Wie klingt Graz? In allen Teilen der Stadt erstaunlich ähnlich. Dort, wo Autos fahren, hört man Autos. Dort, wo keine Autos fahren, hört man die Vögel singen. Und nur selten hört man Kinder …
Die Idee der „Grazer Soundscapes“ stammt von Malik Sharif und ist die folgende: Künstler*innen aus dem Pool des freien Senders Radio Helsinki besuchen Stadtteilzentren in Graz und veranstalten dort Workshops. Gemeinsam mit Bewohner*innen dieser Bezirke nehmen sie Geräusche aus der Umgebung auf und sammeln so eine Klangkulisse der Stadt. Zu diesem Zweck wurden Aufnahmegeräte angeschafft, die man sich ausleihen konnte. Am Ende sollten daraus Radiosendungen werden. In einem der Stadtteilzentren lief die Sache zunächst auch wie geplant.
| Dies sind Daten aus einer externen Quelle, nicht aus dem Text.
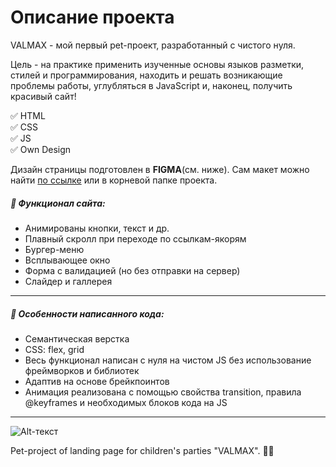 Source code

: # Описание проекта
VALMAX - мой первый pet-проект, разработанный с чистого нуля.

Цель - на практике применить изученные основы языков разметки, стилей и программирования, находить и решать возникающие проблемы работы, углубляться в JavaScript и, наконец, получить красивый сайт!

:white_check_mark: HTML  
:white_check_mark: CSS  
:white_check_mark: JS  
:white_check_mark: Own Design

Дизайн страницы подготовлен в **FIGMA**(см. ниже). Сам макет можно найти [по ссылке](https://www.figma.com/file/gZu4hPX0ek3r4ChekDoKMc/VALMAX-for-GitHub?node-id=0%3A1) или в корневой папке проекта.

##### :hammer: Функционал сайта:
- Анимированы кнопки, текст и др.
- Плавный скролл при переходе по ссылкам-якорям
- Бургер-меню
- Всплывающее окно
- Форма с валидацией (но без отправки на сервер)
- Слайдер и галлерея
____
##### :page_facing_up: Особенности написанного кода:
- Семантическая верстка
- CSS: flex, grid
- Весь функционал написан с нуля на чистом JS без использование фреймворков и библиотек
- Адаптив на основе брейкпоинтов
- Анимация реализована с помощью свойства transition, правила @keyframes и необходимых блоков кода на JS
____
![Alt-текст](https://github.com/antonfattakhov/Valmax/blob/main/Valmax%20landing.jpg)

Pet-project of landing page for children's parties "VALMAX". 🎈🎤
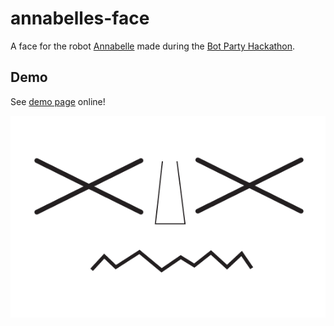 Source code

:# annabelles-face
A face for the robot [Annabelle][annabelle] made during the [Bot Party Hackathon][botpartyhackathon].

## Demo

See [demo page][demo] online!

![Annabelle's Face Example Image](./annabelle.gif)

[annabelle]: http://botparty.org/2016/04/annabelle-headshot/
[botpartyhackathon]: http://botparty.org/hackathon2016/
[demo]: https://rajsite.github.io/annabelles-face/?cycle
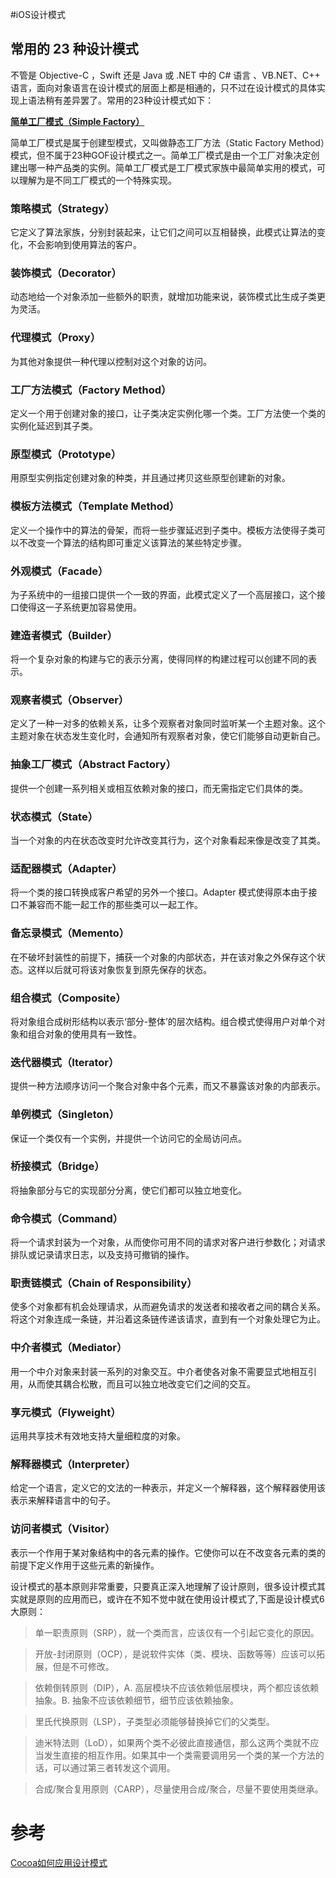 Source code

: #iOS设计模式

## 常用的 23 种设计模式

不管是 Objective-C ，Swift 还是 Java 或 .NET 中的 C# 语言 、VB.NET、C++ 语言，面向对象语言在设计模式的层面上都是相通的，只不过在设计模式的具体实现上语法稍有差异罢了。常用的23种设计模式如下：

[**简单工厂模式（Simple Factory）**](https://github.com/terwer/DesginPattern/tree/master/SimpleFactory)

简单工厂模式是属于创建型模式，又叫做静态工厂方法（Static Factory Method）模式，但不属于23种GOF设计模式之一。简单工厂模式是由一个工厂对象决定创建出哪一种产品类的实例。简单工厂模式是工厂模式家族中最简单实用的模式，可以理解为是不同工厂模式的一个特殊实现。

### 策略模式（Strategy）
它定义了算法家族，分别封装起来，让它们之间可以互相替换，此模式让算法的变化，不会影响到使用算法的客户。

### 装饰模式（Decorator）
动态地给一个对象添加一些额外的职责，就增加功能来说，装饰模式比生成子类更为灵活。

### 代理模式（Proxy）

为其他对象提供一种代理以控制对这个对象的访问。

### 工厂方法模式（Factory Method）
定义一个用于创建对象的接口，让子类决定实例化哪一个类。工厂方法使一个类的实例化延迟到其子类。

### 原型模式（Prototype）
用原型实例指定创建对象的种类，并且通过拷贝这些原型创建新的对象。

### 模板方法模式（Template Method）
定义一个操作中的算法的骨架，而将一些步骤延迟到子类中。模板方法使得子类可以不改变一个算法的结构即可重定义该算法的某些特定步骤。

### 外观模式（Facade）
为子系统中的一组接口提供一个一致的界面，此模式定义了一个高层接口，这个接口使得这一子系统更加容易使用。

### 建造者模式（Builder）
将一个复杂对象的构建与它的表示分离，使得同样的构建过程可以创建不同的表示。

### 观察者模式（Observer）
定义了一种一对多的依赖关系，让多个观察者对象同时监听某一个主题对象。这个主题对象在状态发生变化时，会通知所有观察者对象，使它们能够自动更新自己。

### 抽象工厂模式（Abstract Factory）
提供一个创建一系列相关或相互依赖对象的接口，而无需指定它们具体的类。

### 状态模式（State）
当一个对象的内在状态改变时允许改变其行为，这个对象看起来像是改变了其类。

### 适配器模式（Adapter）
将一个类的接口转换成客户希望的另外一个接口。Adapter 模式使得原本由于接口不兼容而不能一起工作的那些类可以一起工作。

### 备忘录模式（Memento）
在不破坏封装性的前提下，捕获一个对象的内部状态，并在该对象之外保存这个状态。这样以后就可将该对象恢复到原先保存的状态。

### 组合模式（Composite）
将对象组合成树形结构以表示‘部分-整体’的层次结构。组合模式使得用户对单个对象和组合对象的使用具有一致性。

### 迭代器模式（Iterator）
提供一种方法顺序访问一个聚合对象中各个元素，而又不暴露该对象的内部表示。

### 单例模式（Singleton）
保证一个类仅有一个实例，并提供一个访问它的全局访问点。

### 桥接模式（Bridge）
将抽象部分与它的实现部分分离，使它们都可以独立地变化。

### 命令模式（Command）
将一个请求封装为一个对象，从而使你可用不同的请求对客户进行参数化；对请求排队或记录请求日志，以及支持可撤销的操作。

### 职责链模式（Chain of Responsibility）
使多个对象都有机会处理请求，从而避免请求的发送者和接收者之间的耦合关系。将这个对象连成一条链，并沿着这条链传递该请求，直到有一个对象处理它为止。

### 中介者模式（Mediator）
用一个中介对象来封装一系列的对象交互。中介者使各对象不需要显式地相互引用，从而使其耦合松散，而且可以独立地改变它们之间的交互。

### 享元模式（Flyweight）
运用共享技术有效地支持大量细粒度的对象。

### 解释器模式（Interpreter）
给定一个语言，定义它的文法的一种表示，并定义一个解释器，这个解释器使用该表示来解释语言中的句子。

### 访问者模式（Visitor）
表示一个作用于某对象结构中的各元素的操作。它使你可以在不改变各元素的类的前提下定义作用于这些元素的新操作。

设计模式的基本原则非常重要，只要真正深入地理解了设计原则，很多设计模式其实就是原则的应用而已，或许在不知不觉中就在使用设计模式了,下面是设计模式6大原则：

>单一职责原则（SRP），就一个类而言，应该仅有一个引起它变化的原因。

>开放-封闭原则（OCP），是说软件实体（类、模块、函数等等）应该可以拓展，但是不可修改。

>依赖倒转原则（DIP），A. 高层模块不应该依赖低层模块，两个都应该依赖抽象。B. 抽象不应该依赖细节，细节应该依赖抽象。

>里氏代换原则（LSP），子类型必须能够替换掉它们的父类型。

>迪米特法则（LoD），如果两个类不必彼此直接通信，那么这两个类就不应当发生直接的相互作用。如果其中一个类需要调用另一个类的某一个方法的话，可以通过第三者转发这个调用。

>合成/聚合复用原则（CARP），尽量使用合成/聚合，尽量不要使用类继承。

# 参考

[Cocoa如何应用设计模式](http://www.cnblogs.com/pengyingh/articles/2346299.html)


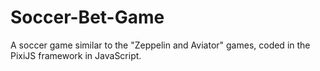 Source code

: # Soccer-Bet-Game
 A soccer game similar to the "Zeppelin and Aviator" games, coded in the PixiJS framework in JavaScript.
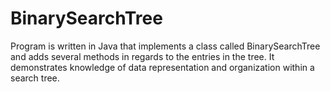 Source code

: # BinarySearchTree
Program is written in Java that implements a class called BinarySearchTree and adds several methods in regards to the entries in the tree. It demonstrates knowledge of data representation and organization within a search tree.
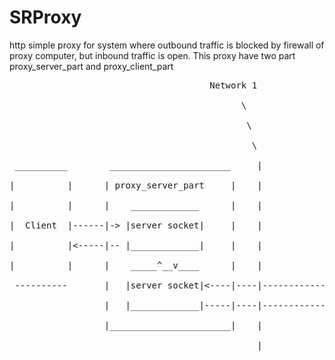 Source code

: # SRProxy
http simple proxy for system where outbound traffic is blocked by firewall of proxy computer, but inbound traffic is open. 
This proxy have two part proxy_server_part and proxy_client_part


<pre>
                                      Network 1                        Network 2                                            <br>
                                            \                           /                                                   <br>
                                             \                         /                                                    <br>
                                              \                       /                                                     <br>
 __________        _______________________     |                     /    _______________________                           <br>
|          |      | proxy_server_part     |    |                    |    | proxy_client_part     |        _________         <br>
|          |      |    _____________      |    |                    |    |    _____________      |       |         |        <br>
|  Client  |------|-> |server socket|     |    |                    |    |   |client socket|-----|------>|  Server |        <br>
|          |<-----|-- |_____________|     |    |                    |    |   |_____________|<----|-------|         |        <br>
|          |      |    _____^__v____      |    |                    |    |    ____v__^_____      |       |         |        <br>
 ----------       |   |server socket|<----|----|--------------------|----|---|client socket|     |       |         |        <br>
                  |   |_____________|-----|----|--------------------|----|-->|_____________|     |        ---------         <br>
                  |_______________________|    |                    |    |_______________________|                          <br>
                                               |                    |

</pre>




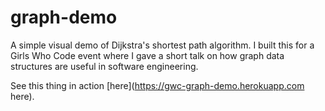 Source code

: # graph-demo
A simple visual demo of Dijkstra's shortest path algorithm. I built this for a Girls Who Code event where I gave a short talk on how graph data structures are useful in software engineering. 

See this thing in action [here](https://gwc-graph-demo.herokuapp.com here).
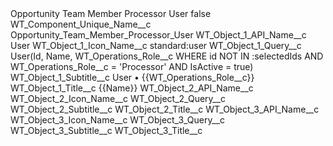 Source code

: <?xml version="1.0" encoding="UTF-8"?>
<CustomMetadata xmlns="http://soap.sforce.com/2006/04/metadata" xmlns:xsi="http://www.w3.org/2001/XMLSchema-instance" xmlns:xsd="http://www.w3.org/2001/XMLSchema">
    <label>Opportunity Team Member Processor User</label>
    <protected>false</protected>
    <values>
        <field>WT_Component_Unique_Name__c</field>
        <value xsi:type="xsd:string">Opportunity_Team_Member_Processor_User</value>
    </values>
    <values>
        <field>WT_Object_1_API_Name__c</field>
        <value xsi:type="xsd:string">User</value>
    </values>
    <values>
        <field>WT_Object_1_Icon_Name__c</field>
        <value xsi:type="xsd:string">standard:user</value>
    </values>
    <values>
        <field>WT_Object_1_Query__c</field>
        <value xsi:type="xsd:string">User(Id, Name, WT_Operations_Role__c WHERE id NOT IN :selectedIds AND WT_Operations_Role__c = &apos;Processor&apos; AND IsActive = true)</value>
    </values>
    <values>
        <field>WT_Object_1_Subtitle__c</field>
        <value xsi:type="xsd:string">User • {{WT_Operations_Role__c}}</value>
    </values>
    <values>
        <field>WT_Object_1_Title__c</field>
        <value xsi:type="xsd:string">{{Name}}</value>
    </values>
    <values>
        <field>WT_Object_2_API_Name__c</field>
        <value xsi:nil="true"/>
    </values>
    <values>
        <field>WT_Object_2_Icon_Name__c</field>
        <value xsi:nil="true"/>
    </values>
    <values>
        <field>WT_Object_2_Query__c</field>
        <value xsi:nil="true"/>
    </values>
    <values>
        <field>WT_Object_2_Subtitle__c</field>
        <value xsi:nil="true"/>
    </values>
    <values>
        <field>WT_Object_2_Title__c</field>
        <value xsi:nil="true"/>
    </values>
    <values>
        <field>WT_Object_3_API_Name__c</field>
        <value xsi:nil="true"/>
    </values>
    <values>
        <field>WT_Object_3_Icon_Name__c</field>
        <value xsi:nil="true"/>
    </values>
    <values>
        <field>WT_Object_3_Query__c</field>
        <value xsi:nil="true"/>
    </values>
    <values>
        <field>WT_Object_3_Subtitle__c</field>
        <value xsi:nil="true"/>
    </values>
    <values>
        <field>WT_Object_3_Title__c</field>
        <value xsi:nil="true"/>
    </values>
</CustomMetadata>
Mit dem ersten Lockdown musste das Konzept allerdings Schritt für Schritt verändert werden. „Wir wollten aber nicht pausieren“, erzählt Projektkoordinatorin Christine Braunersreuther von Radio Helsinki. „Ein Grund war, dass wir erkannten: Wir sind nun in einer besonderen Situation, die wir auch dokumentieren wollen. Durch unsere Kontakte haben wir uns Aufnahmen aus verschiedenen Ländern organisiert. Teilweise war das öffentliche Leben ja bereits völlig stillgelegt. Zusätzlich haben wir Aufrufe gestartet, um aus Graz ‚Corona-Sounds‘ zu bekommen.“
Ein weiterer Grund, die Soundscapes weiterzuführen, war ein solidarischer. Die beteiligten Künstler*innen kommen zu einem überwiegenden Teil aus dem Bereich Musik und hatten in dieser Zeit de facto einen kompletten Ausfall ihrer Einkünfte zu beklagen. Mit dem Projekt bekamen sie zumindest ein gewisses planbares Honorar. Die Idee weiterzumachen war im Nachhinein gesehen eine grandiose. Denn schon lange hat man nicht mehr so viel von Graz gehört. „Es gab ja tatsächlich kaum mehr Verkehr. Bei manchen Standorten haben wir nun einen Vergleich der Geräusche während des Lockdowns und danach. Man hört zum Beispiel auch, wie schön eine autofreie Stadt sein könnte“, sagt Braunersreuther. Was wurde alles eingesendet? Unglaublich viele Vogelstimmen. Aber auch zahlreiche Indoor-Aufnahmen, etwa von Menschen, die sich in einer Quarantäne befanden.
Wie klingt ein Lockdown?
Die Stadtteilzentren spielten auch im adaptierten Konzept als Multiplikatoren eine wichtige Rolle. Nicht jeder Bezirk hat ein solches Zentrum, die rechte Murseite ist etwas aktiver, die Innere Stadt, Andritz und Mariatrost fehlen etwa auf der Liste. Besonders engagiert beim Geräuschesammeln waren ältere Menschen, die das Stadtteilzentrum Denggenhof in der Siebenundvierzigergasse im Bezirk Gries besuchen. „Wir haben sehr einfache Aufnahmegeräte besorgt“, sagt Braunersreuther, „die Leute haben aber auch mit dem Mobiltelefon aufgenommen und manche haben auch gleich zu schneiden begonnen.“
Die „Soundscapes“ sind auf ihre Art eine schöne Ergänzung zum Projekt, das Bill Fontana für das Kunsthaus Graz realisierte. Während für den amerikanischen Künstler die Kirchenglocken in der Innenstadt überraschend dominant erschienen, hat Christine Braunersreuther nach dem Anhören Dutzender Stadtaufnahmen den Eindruck gewonnen, Graz klinge vielfältig, aber auch irgendwie „verrauscht“. Für eine Stadt dieser Größe fehle ein wenig das Bunte, das Lebendige. Was wohl auch damit zusammenhänge, dass es im öffentlichen Raum zu viel Platz für Autos und zu wenig für Kinder gebe.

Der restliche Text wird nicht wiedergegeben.